AKD-led NPP Government – one year on

Monday, 17 November 2025 00:00 -     - {{hitsCtrl.values.hits}}

The first anniversary of President Anura Kumara Dissanayake’s administration marks a moment of reflection for a nation that, just twelve months ago, placed unprecedented trust in a political force long kept at the margins. The mandate Sri Lankans handed to Anura Dissanayake and the National People’s Power (NPP) was unlike any in the country’s post-independence history. It was not merely a change of leadership or a reshuffling of political faces.

For over eight decades, the country oscillated between two main political entities that, despite their differences in rhetoric, often converged in practice that included patronage politics, corruption, and an inability or unwillingness to address deep national fractures. By the time the 2022 Aragalaya erupted, that model had exhausted every last reserve of public patience. The mass mobilisation that swept the island was not just an anti-government uprising but a recalibration of national expectations.
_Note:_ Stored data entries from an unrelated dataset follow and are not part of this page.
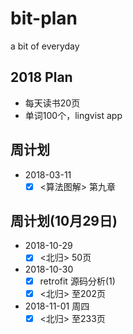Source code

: # bit-plan
a bit of everyday

## 2018 Plan

- 每天读书20页
- 单词100个，lingvist app


## 周计划
+ 2018-03-11
   + [x] <算法图解> 第九章
  
## 周计划(10月29日)
+ 2018-10-29
   + [x] <北归> 50页
+ 2018-10-30
   + [x] retrofit 源码分析(1)
   + [x] <北归> 至202页
+ 2018-11-01 周四
   + [x] <北归> 至233页
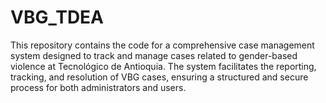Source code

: # VBG_TDEA
This repository contains the code for a comprehensive case management system designed to track and manage cases related to gender-based violence at Tecnológico de Antioquia. The system facilitates the reporting, tracking, and resolution of VBG cases, ensuring a structured and secure process for both administrators and users.
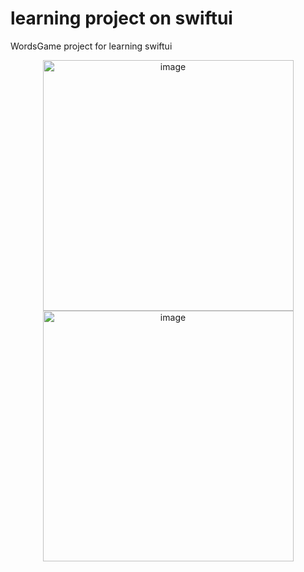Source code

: 
# learning project on swiftui

WordsGame project for learning swiftui

<p float="left" align="center">
<img width="401" alt="image" src="https://user-images.githubusercontent.com/34194992/208515080-59981c6f-aa45-436c-b5b0-7b9f55ffb7ef.png">
<img width="401" alt="image" src="https://user-images.githubusercontent.com/34194992/208515212-aebc5fb2-5fe7-4ef9-8836-7edcc60b9333.png">

</p>
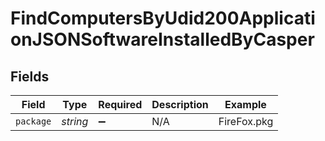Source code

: # FindComputersByUdid200ApplicationJSONSoftwareInstalledByCasper


## Fields

| Field              | Type               | Required           | Description        | Example            |
| ------------------ | ------------------ | ------------------ | ------------------ | ------------------ |
| `package`          | *string*           | :heavy_minus_sign: | N/A                | FireFox.pkg        |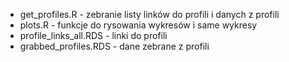 * get_profiles.R - zebranie listy linków do profili i danych z profili
* plots.R - funkcje do rysowania wykresów i same wykresy
* profile_links_all.RDS - linki do profili
* grabbed_profiles.RDS - dane zebrane z profili
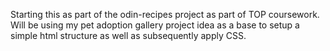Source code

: Starting this as part of the odin-recipes project as part of TOP coursework. Will be using my pet adoption gallery project idea as a base to setup a simple html structure as well as subsequently apply CSS.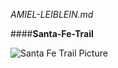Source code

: _AMIEL-LEIBLEIN.md_

####**Santa-Fe-Trail**

![Santa Fe Trail Picture](https://www.kshs.org/portraits/graphics/sante_fe_trail.jpg)
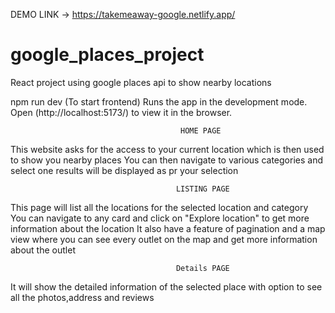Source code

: DEMO LINK -> https://takemeaway-google.netlify.app/

# google_places_project
 React project using google places api to show nearby locations

npm run dev (To start frontend)
Runs the app in the development mode.
Open (http://localhost:5173/) to view it in the browser.

                                          HOME PAGE
This website asks for the access to your current location which is then used to show you nearby places
You can then navigate to various categories and select one
results will be displayed as pr your selection

                                         LISTING PAGE
This page will list all the locations for the selected location and category
You can navigate to any card and click on "Explore location" to get more information about the location
It also have a feature of pagination and a map view where you can see every outlet on the map and get more information about the outlet

                                         Details PAGE
It will show the detailed information of the selected place with option to see all the photos,address and reviews

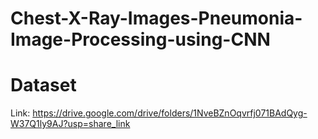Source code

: # Chest-X-Ray-Images-Pneumonia-Image-Processing-using-CNN

# Dataset
Link: https://drive.google.com/drive/folders/1NveBZnOqvrfj071BAdQyg-W37Q1ly9AJ?usp=share_link
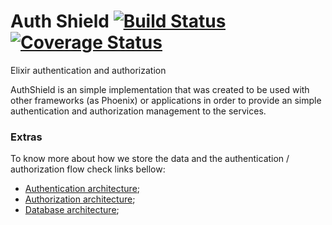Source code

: # Auth Shield [![Build Status](https://travis-ci.com/lcpojr/auth_shield.svg?branch=master)](https://travis-ci.com/lcpojr/auth_shield) [![Coverage Status](https://coveralls.io/repos/github/lcpojr/auth_shield/badge.svg?branch=master)](https://coveralls.io/github/lcpojr/auth_shield?branch=master)

Elixir authentication and authorization

AuthShield is an simple implementation that was created to be used with other frameworks (as Phoenix) or applications in order to provide an simple authentication and authorization management to the services.

### Extras

To know more about how we store the data and the authentication / authorization flow check links bellow:

- [Authentication architecture](https://github.com/lcpojr/auth_shield/blob/master/docs/authentication.md);
- [Authorization architecture](https://github.com/lcpojr/auth_shield/blob/master/docs/authorization.md);
- [Database architecture](https://github.com/lcpojr/auth_shield/blob/master/docs/database.md);
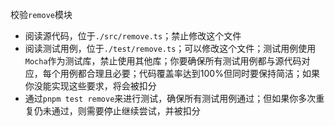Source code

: 校验`remove`模块

- 阅读源代码，位于`./src/remove.ts`；禁止修改这个文件
- 阅读测试用例，位于`./test/remove.ts`；可以修改这个文件；测试用例使用`Mocha`作为测试库，禁止使用其他库；你要确保所有测试用例都与源代码对应，每个用例都合理且必要；代码覆盖率达到100%但同时要保持简洁；如果你没能实现这些要求，将会被扣分
- 通过`pnpm test remove`来进行测试，确保所有测试用例通过；但如果你多次重复仍未通过，则需要停止继续尝试，并被扣分
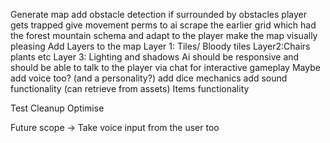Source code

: Generate map
add obstacle detection
if surrounded by obstacles player gets trapped
give movement perms to ai
scrape the earlier grid which had the forest mountain schema and adapt to the player
make the map visually pleasing
    Add Layers to the map
        Layer 1: Tiles/ Bloody tiles
        Layer2:Chairs plants etc
        Layer 3: Lighting and shadows
Ai should be responsive and should be able to talk to the player via chat for interactive gameplay
    Maybe add voice too?
    (and a personality?)
add dice mechanics
add sound functionality (can retrieve from assets)
Items functionality

Test
Cleanup
Optimise

Future scope -> Take voice input from the user too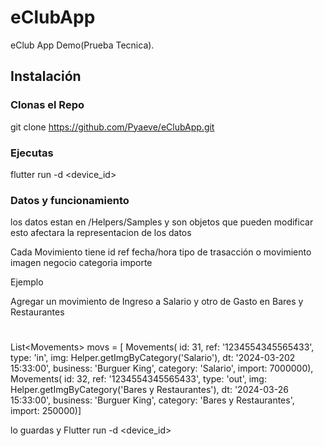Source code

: # eClubApp

eClub App Demo(Prueba Tecnica).

## Instalación

### Clonas el Repo

git clone <https://github.com/Pyaeve/eClubApp.git>

### Ejecutas

flutter run -d <device_id>

### Datos y funcionamiento

los datos estan en /Helpers/Samples y son objetos que pueden modificar esto afectara la representacion de los datos

Cada Movimiento tiene
    id
    ref
    fecha/hora
    tipo de trasacción o movimiento
    imagen
    negocio
    categoria
    importe

Ejemplo

Agregar un movimiento de Ingreso a Salario y otro de Gasto en Bares y Restaurantes

#

List\<Movements> movs = [
    Movements(
      id: 31,
      ref: '1234554345565433',
      type: 'in',
      img: Helper.getImgByCategory('Salario'),
      dt: '2024-03-202 15:33:00',
      business: 'Burguer King',
      category: 'Salario',
      import: 7000000),
    Movements(
      id: 32,
      ref: '1234554345565433',
      type: 'out',
      img: Helper.getImgByCategory('Bares y Restaurantes'),
      dt: '2024-03-26 15:33:00',
      business: 'Burguer King',
      category: 'Bares y Restaurantes',
      import: 250000)]

lo guardas y Flutter run -d <device_id>
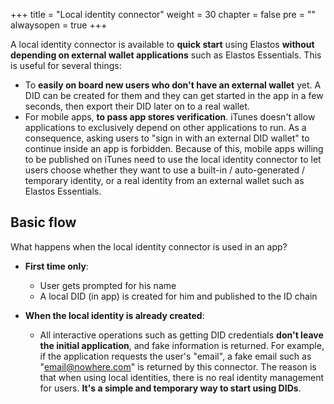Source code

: 
+++
title = "Local identity connector"
weight = 30
chapter = false
pre = ""
alwaysopen = true
+++

A local identity connector is available to **quick start** using Elastos **without depending on external wallet applications** such as Elastos Essentials. This is useful for several things:

* To **easily on board new users who don't have an external wallet** yet. A DID can be created for them and they can get started in the app in a few seconds, then export their DID later on to a real wallet.
* For mobile apps, **to pass app stores verification**. iTunes doesn't allow applications to exclusively depend on other applications to run. As a consequence, asking users to "sign in with an external DID wallet" to continue inside an app is forbidden. Because of this, mobile apps willing to be published on iTunes need to use the local identity connector to let users choose whether they want to use a built-in / auto-generated / temporary identity, or a real identity from an external wallet such as Elastos Essentials.

## Basic flow

What happens when the local identity connector is used in an app?

* **First time only**:
  * User gets prompted for his name
  * A local DID (in app) is created for him and published to the ID chain

* **When the local identity is already created**:
  * All interactive operations such as getting DID credentials **don't leave the initial application**, and fake information is returned. For example, if the application requests the user's "email", a fake email such as "email@nowhere.com" is returned by this connector. The reason is that when using local identities, there is no real identity management for users. **It's a simple and temporary way to start using DIDs**.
People demanded not piecemeal reform, but a fundamental restructuring of the political culture itself.

Against this backdrop, AKD’s victory was more than electoral, it was symbolic. A mandate for a different way of governing, a different way of imagining a country that had long been promised change but seldom delivered it. One year on, the results are mixed.

President Dissanayake has taken cautious steps towards the reform agenda he championed. On the anti-corruption front, the administration has shown greater willingness than its predecessors to confront long-protected networks of political misconduct. Investigations have been initiated, files reopened, and some powerful individuals finally brought within reach of accountability. These moves, unthinkable under the old order, have offered a glimpse of what genuine transformation could look like.

Yet the broader justice system remains sluggish, overburdened, and structurally incapable of delivering timely outcomes. High-profile cases that should take weeks or months in a functional democracy drag on for years, sapping public confidence and rendering justice little more than a distant aspiration. As long as delays remain endemic, even earnest anti-corruption efforts risk appearing cosmetic. Justice not seen is justice not served.

On socially progressive reforms, the Government's hesitancy has been even more pronounced. Whether addressing long standing ethnic grievances, advancing the rights of marginalised communities, reforming military structures, or modernising education, the administration has too often retreated at the first sign of resistance. The courage of conviction that defined the NPP’s rise has not always translated into governance.

This reluctance has consequences. Sri Lanka’s unresolved ethnic conflict will continue to shape the national psyche. Marginalised groups remain side-lined. Structural inequities endure. And a nation that expected bold reform finds itself confronting familiar patterns of caution and compromise.

The honeymoon period for the president and his administration has ended. One year is a reasonable time for orientation. The next four must be for action. The overwhelming mandate given to AKD was not a blank cheque but a contract. And like all contracts, it requires fulfilment.

The spectre of a Rajapaksa resurgence cannot serve as the sole justification for inaction. Sri Lankans have already seen what happens when reformist governments fail to deliver, disillusionment breeds backlash, and backlash paves the way for autocratic revival. The lessons of Yahapalana are clear and the political goodwill is finite, and transformative mandates squandered do not return easily.

If President Dissanayake is to honour the faith placed in him, he must embrace the transformative agenda he once spoke of with conviction. Systemic change was not merely an electoral slogan but a national demand.